Problem description: The answer must be every line from the entries below that includes "tabular".

Document images with source code:
╭──

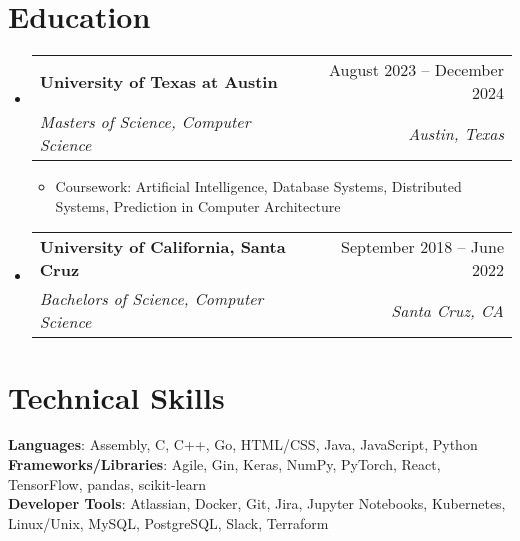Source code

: \documentclass[letterpaper,11pt]{article}
\makeatletter
\newcommand{\resumeItem}[1]{
    \item\small{
      {#1 \vspace{-2pt}}
    }
  }
\newcommand{\resumeSubheading}[4]{
    \vspace{-2pt}\item
      \begin{tabular*}{0.97\textwidth}[t]{l@{\extracolsep{\fill}}r}
        \textbf{#1} & #2 \\
        \textit{\small#3} & \textit{\small #4} \\
      \end{tabular*}\vspace{-7pt}
  }
\newcommand{\resumeProjectHeading}[2]{
      \item
      \begin{tabular*}{0.97\textwidth}{l@{\extracolsep{\fill}}r}
        \small#1 & #2 \\
      \end{tabular*}\vspace{-7pt}
  }
\newcommand{\resumeSubHeadingListStart}{\begin{itemize}[leftmargin=0.15in, label={}]}
\newcommand{\resumeSubHeadingListEnd}{\end{itemize}}
\newcommand{\resumeItemListStart}{\begin{itemize}}
\newcommand{\resumeItemListEnd}{\end{itemize}\vspace{-5pt}}
\makeatother
\begin{document}


\section{Education}
  \resumeSubHeadingListStart
    \resumeSubheading{University of Texas at Austin}{August 2023 -- December 2024}{Masters of Science, Computer Science}{Austin, Texas}
      \resumeItemListStart
        \resumeItem{Coursework: Artificial Intelligence, Database Systems, Distributed Systems, Prediction in Computer Architecture}
    \resumeItemListEnd

    \resumeSubheading{University of California, Santa Cruz}{September 2018 -- June 2022}{Bachelors of Science, Computer Science}{Santa Cruz, CA}
    \resumeSubHeadingListEnd

\section{Technical Skills}

  \begin{itemize}[leftmargin=0.15in, label={}]
    \small{\item{
      \textbf{Languages}{: Assembly, C, C++, Go, HTML/CSS, Java, JavaScript, Python} \\
      \textbf{Frameworks/Libraries}{: Agile, Gin, Keras, NumPy, PyTorch, React, TensorFlow, pandas, scikit-learn} \\
      \textbf{Developer Tools}{: Atlassian, Docker, Git, Jira, Jupyter Notebooks, Kubernetes, Linux/Unix, MySQL, PostgreSQL, Slack, Terraform}}}
  \end{itemize}
\end{document}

╰──

Your response:
      \begin{tabular*}{0.97\textwidth}[t]{l@{\extracolsep{\fill}}r}
      \end{tabular*}\vspace{-7pt}
      \begin{tabular*}{0.97\textwidth}{l@{\extracolsep{\fill}}r}
      \end{tabular*}\vspace{-7pt}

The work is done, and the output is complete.